Problem to work on. In your copy, repeat the records exactly and leave out the pictures.

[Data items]
'''
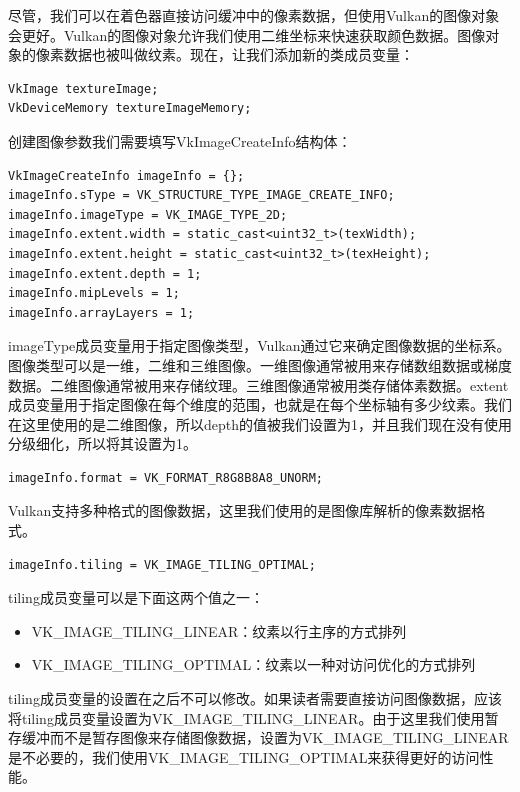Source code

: \documentclass{ctexart}
\begin{document}
尽管，我们可以在着色器直接访问缓冲中的像素数据，但使用Vulkan的图像对象会更好。Vulkan的图像对象允许我们使用二维坐标来快速获取颜色数据。图像对象的像素数据也被叫做纹素。现在，让我们添加新的类成员变量：

\begin{lstlisting}[language={[ANSI]C}]
VkImage textureImage;
VkDeviceMemory textureImageMemory;
\end{lstlisting}

创建图像参数我们需要填写VkImageCreateInfo结构体：

\begin{lstlisting}[language={[ANSI]C}]
VkImageCreateInfo imageInfo = {};
imageInfo.sType = VK_STRUCTURE_TYPE_IMAGE_CREATE_INFO;
imageInfo.imageType = VK_IMAGE_TYPE_2D;
imageInfo.extent.width = static_cast<uint32_t>(texWidth);
imageInfo.extent.height = static_cast<uint32_t>(texHeight);
imageInfo.extent.depth = 1;
imageInfo.mipLevels = 1;
imageInfo.arrayLayers = 1;
\end{lstlisting}

imageType成员变量用于指定图像类型，Vulkan通过它来确定图像数据的坐标系。图像类型可以是一维，二维和三维图像。一维图像通常被用来存储数组数据或梯度数据。二维图像通常被用来存储纹理。三维图像通常被用类存储体素数据。extent成员变量用于指定图像在每个维度的范围，也就是在每个坐标轴有多少纹素。我们在这里使用的是二维图像，所以depth的值被我们设置为1，并且我们现在没有使用分级细化，所以将其设置为1。

\begin{lstlisting}[language={[ANSI]C}]
imageInfo.format = VK_FORMAT_R8G8B8A8_UNORM;
\end{lstlisting}

Vulkan支持多种格式的图像数据，这里我们使用的是图像库解析的像素数据格式。

\begin{lstlisting}[language={[ANSI]C}]
imageInfo.tiling = VK_IMAGE_TILING_OPTIMAL;
\end{lstlisting}

tiling成员变量可以是下面这两个值之一：

\begin{itemize}
	\item VK\_IMAGE\_TILING\_LINEAR：纹素以行主序的方式排列
	\item VK\_IMAGE\_TILING\_OPTIMAL：纹素以一种对访问优化的方式排列
\end{itemize}

tiling成员变量的设置在之后不可以修改。如果读者需要直接访问图像数据，应该将tiling成员变量设置为VK\_IMAGE\_TILING\_LINEAR。由于这里我们使用暂存缓冲而不是暂存图像来存储图像数据，设置为VK\_IMAGE\_TILING\_LINEAR是不必要的，我们使用VK\_IMAGE\_TILING\_OPTIMAL来获得更好的访问性能。
\end{document}
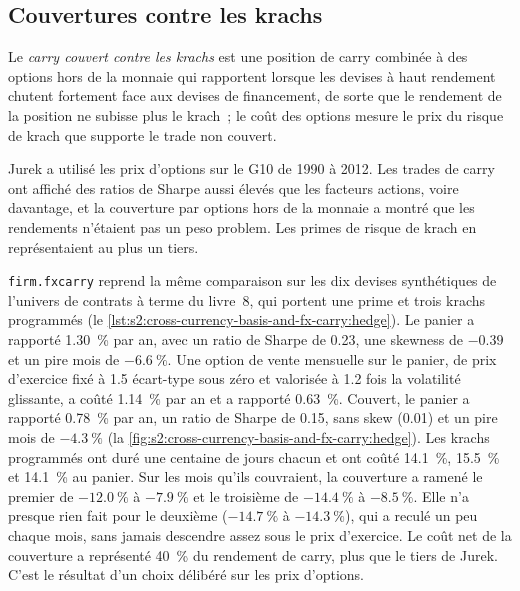 \subsection*{Couvertures contre les krachs}

\begin{definition}\label{def:s2:cross-currency-basis-and-fx-carry:hedged}
Le \emph{carry couvert contre les krachs} est une position de carry combinée à des options hors de la monnaie qui rapportent lorsque les devises à haut rendement
chutent fortement face aux devises de financement, de sorte que le rendement de la position ne subisse plus le krach~; le coût des options mesure le
prix du risque de krach que supporte le trade non couvert.
\end{definition}

Jurek a utilisé les prix d'options sur le G10 de 1990 à 2012. Les trades de carry ont affiché des ratios de Sharpe aussi élevés que les facteurs actions, voire davantage, et la couverture par
options hors de la monnaie a montré que les rendements n'étaient pas un peso problem. Les primes de risque de krach en représentaient au plus un tiers.

\texttt{firm.fxcarry} reprend la même comparaison sur les dix devises synthétiques de l'univers de contrats à terme du livre~8, qui portent une prime et trois
krachs programmés (le \cref{lst:s2:cross-currency-basis-and-fx-carry:hedge}). Le panier a rapporté 1.30~\% par an, avec un ratio de Sharpe de 0.23, une skewness de $-0.39$ et
un pire mois de $-6.6~\%$. Une option de vente mensuelle sur le panier, de prix d'exercice fixé à 1.5 écart-type sous zéro et valorisée à 1.2 fois la volatilité glissante, a coûté
1.14~\% par an et a rapporté 0.63~\%. Couvert, le panier a rapporté 0.78~\% par an, un ratio de Sharpe de 0.15, sans skew (0.01) et un pire mois de $-4.3~\%$
(la \cref{fig:s2:cross-currency-basis-and-fx-carry:hedge}). Les krachs programmés ont duré une centaine de jours chacun et ont coûté 14.1~\%, 15.5~\% et 14.1~\% au
panier. Sur les mois qu'ils couvraient, la couverture a ramené le premier de $-12.0~\%$ à $-7.9~\%$ et le troisième de $-14.4~\%$ à $-8.5~\%$. Elle n'a presque rien
fait pour le deuxième ($-14.7~\%$ à $-14.3~\%$), qui a reculé un peu chaque mois, sans jamais descendre assez sous le prix d'exercice. Le coût net de la couverture a représenté 40~\% du
rendement de carry, plus que le tiers de Jurek. C'est le résultat d'un choix délibéré sur les prix d'options.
'''
Output for this exercise.
Source code

: \documentclass{ctexart}
\begin{document}
尽管，我们可以在着色器直接访问缓冲中的像素数据，但使用Vulkan的图像对象会更好。Vulkan的图像对象允许我们使用二维坐标来快速获取颜色数据。图像对象的像素数据也被叫做纹素。现在，让我们添加新的类成员变量：

\begin{lstlisting}[language={[ANSI]C}]
VkImage textureImage;
VkDeviceMemory textureImageMemory;
\end{lstlisting}

创建图像参数我们需要填写VkImageCreateInfo结构体：

\begin{lstlisting}[language={[ANSI]C}]
VkImageCreateInfo imageInfo = {};
imageInfo.sType = VK_STRUCTURE_TYPE_IMAGE_CREATE_INFO;
imageInfo.imageType = VK_IMAGE_TYPE_2D;
imageInfo.extent.width = static_cast<uint32_t>(texWidth);
imageInfo.extent.height = static_cast<uint32_t>(texHeight);
imageInfo.extent.depth = 1;
imageInfo.mipLevels = 1;
imageInfo.arrayLayers = 1;
\end{lstlisting}

imageType成员变量用于指定图像类型，Vulkan通过它来确定图像数据的坐标系。图像类型可以是一维，二维和三维图像。一维图像通常被用来存储数组数据或梯度数据。二维图像通常被用来存储纹理。三维图像通常被用类存储体素数据。extent成员变量用于指定图像在每个维度的范围，也就是在每个坐标轴有多少纹素。我们在这里使用的是二维图像，所以depth的值被我们设置为1，并且我们现在没有使用分级细化，所以将其设置为1。

\begin{lstlisting}[language={[ANSI]C}]
imageInfo.format = VK_FORMAT_R8G8B8A8_UNORM;
\end{lstlisting}

Vulkan支持多种格式的图像数据，这里我们使用的是图像库解析的像素数据格式。

\begin{lstlisting}[language={[ANSI]C}]
imageInfo.tiling = VK_IMAGE_TILING_OPTIMAL;
\end{lstlisting}

tiling成员变量可以是下面这两个值之一：

\begin{itemize}
	\item VK\_IMAGE\_TILING\_LINEAR：纹素以行主序的方式排列
	\item VK\_IMAGE\_TILING\_OPTIMAL：纹素以一种对访问优化的方式排列
\end{itemize}

tiling成员变量的设置在之后不可以修改。如果读者需要直接访问图像数据，应该将tiling成员变量设置为VK\_IMAGE\_TILING\_LINEAR。由于这里我们使用暂存缓冲而不是暂存图像来存储图像数据，设置为VK\_IMAGE\_TILING\_LINEAR是不必要的，我们使用VK\_IMAGE\_TILING\_OPTIMAL来获得更好的访问性能。
\end{document}
 \subsection*{Couvertures contre les krachs}

\begin{definition}\label{def:s2:cross-currency-basis-and-fx-carry:hedged}
Le \emph{carry couvert contre les krachs} est une position de carry combinée à des options hors de la monnaie qui rapportent lorsque les devises à haut rendement
chutent fortement face aux devises de financement, de sorte que le rendement de la position ne subisse plus le krach~; le coût des options mesure le
prix du risque de krach que supporte le trade non couvert.
\end{definition}

Jurek a utilisé les prix d'options sur le G10 de 1990 à 2012. Les trades de carry ont affiché des ratios de Sharpe aussi élevés que les facteurs actions, voire davantage, et la couverture par
options hors de la monnaie a montré que les rendements n'étaient pas un peso problem. Les primes de risque de krach en représentaient au plus un tiers.

\texttt{firm.fxcarry} reprend la même comparaison sur les dix devises synthétiques de l'univers de contrats à terme du livre~8, qui portent une prime et trois
krachs programmés (le \cref{lst:s2:cross-currency-basis-and-fx-carry:hedge}). Le panier a rapporté 1.30~\% par an, avec un ratio de Sharpe de 0.23, une skewness de $-0.39$ et
un pire mois de $-6.6~\%$. Une option de vente mensuelle sur le panier, de prix d'exercice fixé à 1.5 écart-type sous zéro et valorisée à 1.2 fois la volatilité glissante, a coûté
1.14~\% par an et a rapporté 0.63~\%. Couvert, le panier a rapporté 0.78~\% par an, un ratio de Sharpe de 0.15, sans skew (0.01) et un pire mois de $-4.3~\%$
(la \cref{fig:s2:cross-currency-basis-and-fx-carry:hedge}). Les krachs programmés ont duré une centaine de jours chacun et ont coûté 14.1~\%, 15.5~\% et 14.1~\% au
panier. Sur les mois qu'ils couvraient, la couverture a ramené le premier de $-12.0~\%$ à $-7.9~\%$ et le troisième de $-14.4~\%$ à $-8.5~\%$. Elle n'a presque rien
fait pour le deuxième ($-14.7~\%$ à $-14.3~\%$), qui a reculé un peu chaque mois, sans jamais descendre assez sous le prix d'exercice. Le coût net de la couverture a représenté 40~\% du
rendement de carry, plus que le tiers de Jurek. C'est le résultat d'un choix délibéré sur les prix d'options.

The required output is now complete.